Invention Title:

MULTICHANNEL AUDIO ENCODE AND DECODE USING DIRECTIONAL METADATA

Publication number:

US20250342844

Publication date:

2025-11-06

Section:

Physics

Class:

G10L19/008

Inventor:

David S. McGrath 🇦🇺 Rose Bay, Australia

Assignee:

DOLBY LABORATORIES LICENSING CORPORATION 🇺🇸 SAN FRANCISCO, CA, United States

Applicant:

DOLBY LABORATORIES LICENSING CORPORATION 🇺🇸 San Francisco, CA, United States

Smart overview of the Invention

The patent application discusses innovative methods for processing spatial audio signals to create a compressed representation. This involves analyzing the spatial audio signal to identify the directions of arrival for various audio elements. For each frequency subband, the method determines signal power indications associated with these directions. Metadata is generated, encompassing direction and energy information, which includes these indications. A channel-based audio signal with a predefined number of channels is then created based on the spatial audio signal, resulting in a compressed representation that includes both the channel-based audio signal and metadata.

Technical Field

The focus is on audio signal processing, specifically on methods for creating compressed representations of spatial audio signals and reconstructing these signals from their compressed forms. The spatial audio signal may be multichannel or object-based, and the goal is to reduce size while maintaining quality. The process involves analyzing the spatial scene to identify dominant audio elements and their directions of arrival, which are crucial for generating accurate metadata.

Background

Human hearing allows perception of spatial audio scenes, which are captured and reproduced through various technologies. Audio streams represent these scenes and may include metadata to aid playback. Typically, metadata informs about speaker arrangements, but often it is omitted due to standardization assumptions.

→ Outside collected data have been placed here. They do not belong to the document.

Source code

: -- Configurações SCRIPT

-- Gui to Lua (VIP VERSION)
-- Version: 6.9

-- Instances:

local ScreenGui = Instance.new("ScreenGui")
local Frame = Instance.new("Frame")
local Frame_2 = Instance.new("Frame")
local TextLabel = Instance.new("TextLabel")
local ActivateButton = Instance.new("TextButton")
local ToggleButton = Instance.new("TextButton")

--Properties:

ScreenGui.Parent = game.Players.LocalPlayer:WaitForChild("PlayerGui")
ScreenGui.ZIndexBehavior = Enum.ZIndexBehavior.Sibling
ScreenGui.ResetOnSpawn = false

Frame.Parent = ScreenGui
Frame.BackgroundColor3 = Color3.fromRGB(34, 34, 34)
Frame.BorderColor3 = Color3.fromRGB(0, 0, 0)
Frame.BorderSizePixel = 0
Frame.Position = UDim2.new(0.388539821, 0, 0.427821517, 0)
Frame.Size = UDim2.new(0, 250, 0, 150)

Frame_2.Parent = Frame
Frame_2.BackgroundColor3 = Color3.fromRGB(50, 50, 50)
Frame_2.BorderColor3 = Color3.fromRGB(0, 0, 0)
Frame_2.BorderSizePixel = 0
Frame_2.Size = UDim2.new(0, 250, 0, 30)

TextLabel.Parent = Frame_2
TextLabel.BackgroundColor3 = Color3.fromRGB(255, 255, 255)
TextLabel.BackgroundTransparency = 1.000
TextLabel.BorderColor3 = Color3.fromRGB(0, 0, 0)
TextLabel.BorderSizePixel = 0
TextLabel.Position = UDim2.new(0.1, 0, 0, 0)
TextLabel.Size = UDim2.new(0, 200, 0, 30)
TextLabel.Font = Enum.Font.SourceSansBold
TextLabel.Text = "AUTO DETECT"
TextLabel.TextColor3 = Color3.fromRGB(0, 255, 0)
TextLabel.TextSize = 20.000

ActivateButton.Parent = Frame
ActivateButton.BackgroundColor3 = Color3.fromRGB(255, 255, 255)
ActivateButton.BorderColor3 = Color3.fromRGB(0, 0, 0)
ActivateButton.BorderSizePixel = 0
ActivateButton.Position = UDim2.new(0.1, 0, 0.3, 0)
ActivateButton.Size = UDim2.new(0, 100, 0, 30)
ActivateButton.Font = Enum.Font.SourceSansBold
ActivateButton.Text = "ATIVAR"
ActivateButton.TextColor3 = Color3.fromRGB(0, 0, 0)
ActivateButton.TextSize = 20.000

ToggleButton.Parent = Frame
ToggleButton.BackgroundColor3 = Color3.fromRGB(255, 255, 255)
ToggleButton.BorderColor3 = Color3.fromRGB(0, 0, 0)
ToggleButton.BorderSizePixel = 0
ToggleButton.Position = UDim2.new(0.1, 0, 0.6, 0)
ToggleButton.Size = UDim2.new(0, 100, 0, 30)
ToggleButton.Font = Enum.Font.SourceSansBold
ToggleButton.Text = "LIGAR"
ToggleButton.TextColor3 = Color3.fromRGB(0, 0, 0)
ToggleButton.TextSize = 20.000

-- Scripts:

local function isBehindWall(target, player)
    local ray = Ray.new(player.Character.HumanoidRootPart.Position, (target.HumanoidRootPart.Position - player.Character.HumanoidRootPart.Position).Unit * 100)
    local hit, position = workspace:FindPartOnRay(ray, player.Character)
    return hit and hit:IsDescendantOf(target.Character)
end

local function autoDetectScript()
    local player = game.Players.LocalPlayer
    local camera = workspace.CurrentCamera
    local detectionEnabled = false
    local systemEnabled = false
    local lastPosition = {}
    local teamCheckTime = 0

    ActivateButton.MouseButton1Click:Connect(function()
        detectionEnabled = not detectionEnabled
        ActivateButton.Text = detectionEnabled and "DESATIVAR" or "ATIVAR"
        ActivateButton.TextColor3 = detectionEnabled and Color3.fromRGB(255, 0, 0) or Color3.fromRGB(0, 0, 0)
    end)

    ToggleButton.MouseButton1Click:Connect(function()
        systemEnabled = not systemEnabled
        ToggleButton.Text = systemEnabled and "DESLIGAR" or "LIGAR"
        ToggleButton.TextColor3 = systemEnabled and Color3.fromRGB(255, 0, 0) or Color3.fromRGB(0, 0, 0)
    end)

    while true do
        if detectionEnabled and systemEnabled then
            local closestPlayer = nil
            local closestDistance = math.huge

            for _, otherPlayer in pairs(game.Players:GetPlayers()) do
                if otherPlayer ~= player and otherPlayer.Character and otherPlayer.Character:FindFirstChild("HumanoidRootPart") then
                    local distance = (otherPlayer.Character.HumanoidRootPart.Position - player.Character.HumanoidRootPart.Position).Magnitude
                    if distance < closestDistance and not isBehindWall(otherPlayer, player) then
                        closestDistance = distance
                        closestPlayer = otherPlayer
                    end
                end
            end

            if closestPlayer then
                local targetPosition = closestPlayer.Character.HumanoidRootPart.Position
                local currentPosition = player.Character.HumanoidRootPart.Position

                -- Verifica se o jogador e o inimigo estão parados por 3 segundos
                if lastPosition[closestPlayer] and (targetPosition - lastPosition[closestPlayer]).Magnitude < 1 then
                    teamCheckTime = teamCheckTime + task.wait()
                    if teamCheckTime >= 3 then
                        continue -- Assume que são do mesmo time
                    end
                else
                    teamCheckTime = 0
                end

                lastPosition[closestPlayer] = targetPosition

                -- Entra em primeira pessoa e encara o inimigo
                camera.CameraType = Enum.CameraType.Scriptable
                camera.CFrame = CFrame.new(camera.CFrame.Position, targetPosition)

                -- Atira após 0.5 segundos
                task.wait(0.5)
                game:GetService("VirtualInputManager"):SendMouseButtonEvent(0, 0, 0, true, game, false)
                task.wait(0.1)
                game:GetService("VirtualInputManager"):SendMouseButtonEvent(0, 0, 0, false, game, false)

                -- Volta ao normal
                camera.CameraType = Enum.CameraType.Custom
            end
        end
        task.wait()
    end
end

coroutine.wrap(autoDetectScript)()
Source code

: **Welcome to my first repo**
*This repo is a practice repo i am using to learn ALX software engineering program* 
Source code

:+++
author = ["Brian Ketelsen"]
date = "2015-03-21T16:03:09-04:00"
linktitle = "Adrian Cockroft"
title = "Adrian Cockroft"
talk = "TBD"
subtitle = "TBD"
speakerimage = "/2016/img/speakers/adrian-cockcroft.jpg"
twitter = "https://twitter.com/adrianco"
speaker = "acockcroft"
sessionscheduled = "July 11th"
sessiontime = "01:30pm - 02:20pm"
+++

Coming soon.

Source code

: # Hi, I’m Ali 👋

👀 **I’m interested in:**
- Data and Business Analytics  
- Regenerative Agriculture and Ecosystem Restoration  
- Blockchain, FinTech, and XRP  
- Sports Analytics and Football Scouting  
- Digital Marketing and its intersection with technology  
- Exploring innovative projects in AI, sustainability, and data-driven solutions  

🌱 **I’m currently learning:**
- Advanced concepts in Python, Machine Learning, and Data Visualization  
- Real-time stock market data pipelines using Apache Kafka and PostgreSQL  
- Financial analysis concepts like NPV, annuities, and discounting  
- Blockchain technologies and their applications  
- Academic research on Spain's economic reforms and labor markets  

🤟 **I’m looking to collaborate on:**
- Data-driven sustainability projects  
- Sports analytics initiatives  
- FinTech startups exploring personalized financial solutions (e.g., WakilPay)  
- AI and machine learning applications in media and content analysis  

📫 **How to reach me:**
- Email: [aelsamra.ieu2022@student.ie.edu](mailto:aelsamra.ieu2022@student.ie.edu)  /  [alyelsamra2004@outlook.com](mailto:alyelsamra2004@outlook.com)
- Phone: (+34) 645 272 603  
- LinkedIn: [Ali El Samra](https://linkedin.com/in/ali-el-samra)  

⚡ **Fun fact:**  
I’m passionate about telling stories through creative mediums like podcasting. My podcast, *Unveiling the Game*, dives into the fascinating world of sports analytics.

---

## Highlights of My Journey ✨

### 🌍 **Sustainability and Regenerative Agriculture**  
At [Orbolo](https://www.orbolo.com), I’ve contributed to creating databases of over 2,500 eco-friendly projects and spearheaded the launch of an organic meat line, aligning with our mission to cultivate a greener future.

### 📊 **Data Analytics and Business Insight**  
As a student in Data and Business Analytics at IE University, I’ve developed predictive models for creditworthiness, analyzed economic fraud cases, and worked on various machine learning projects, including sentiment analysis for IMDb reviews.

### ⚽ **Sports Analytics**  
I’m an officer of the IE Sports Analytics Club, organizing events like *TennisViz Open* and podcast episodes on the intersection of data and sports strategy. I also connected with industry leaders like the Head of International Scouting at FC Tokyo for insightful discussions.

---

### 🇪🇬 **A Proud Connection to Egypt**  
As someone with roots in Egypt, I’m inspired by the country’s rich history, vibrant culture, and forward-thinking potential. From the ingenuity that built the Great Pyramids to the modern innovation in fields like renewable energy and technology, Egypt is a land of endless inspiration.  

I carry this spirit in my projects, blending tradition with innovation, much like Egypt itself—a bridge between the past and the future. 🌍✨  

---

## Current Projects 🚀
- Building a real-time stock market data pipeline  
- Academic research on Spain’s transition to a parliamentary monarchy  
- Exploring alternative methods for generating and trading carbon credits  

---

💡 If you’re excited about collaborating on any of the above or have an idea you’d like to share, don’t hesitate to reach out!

Advanced formats like Higher Order Ambisonics require efficient compression to manage high bandwidth demands during transmission or storage.

Methodology

The proposed method processes spatial audio signals by determining directions of arrival for dominant audio elements within the scene. It calculates signal power indications for each frequency subband and generates corresponding metadata. A channel-based audio signal is then produced, which may have fewer channels than the original. This method ensures that compressed representations are efficient yet capable of reconstructing high-quality approximations of the original spatial scenes.

Implementation Details

The analysis can be applied across all frequency subbands or specific ones, possibly using scene analysis techniques. For object-based signals, conversion to multichannel format may precede analysis. Signal power indications are determined per frequency subband and time segment, potentially using time-frequency representations like discrete Fourier transforms. The method accommodates object-based signals by panning audio objects to predefined channels, facilitating effective downmixing and compression.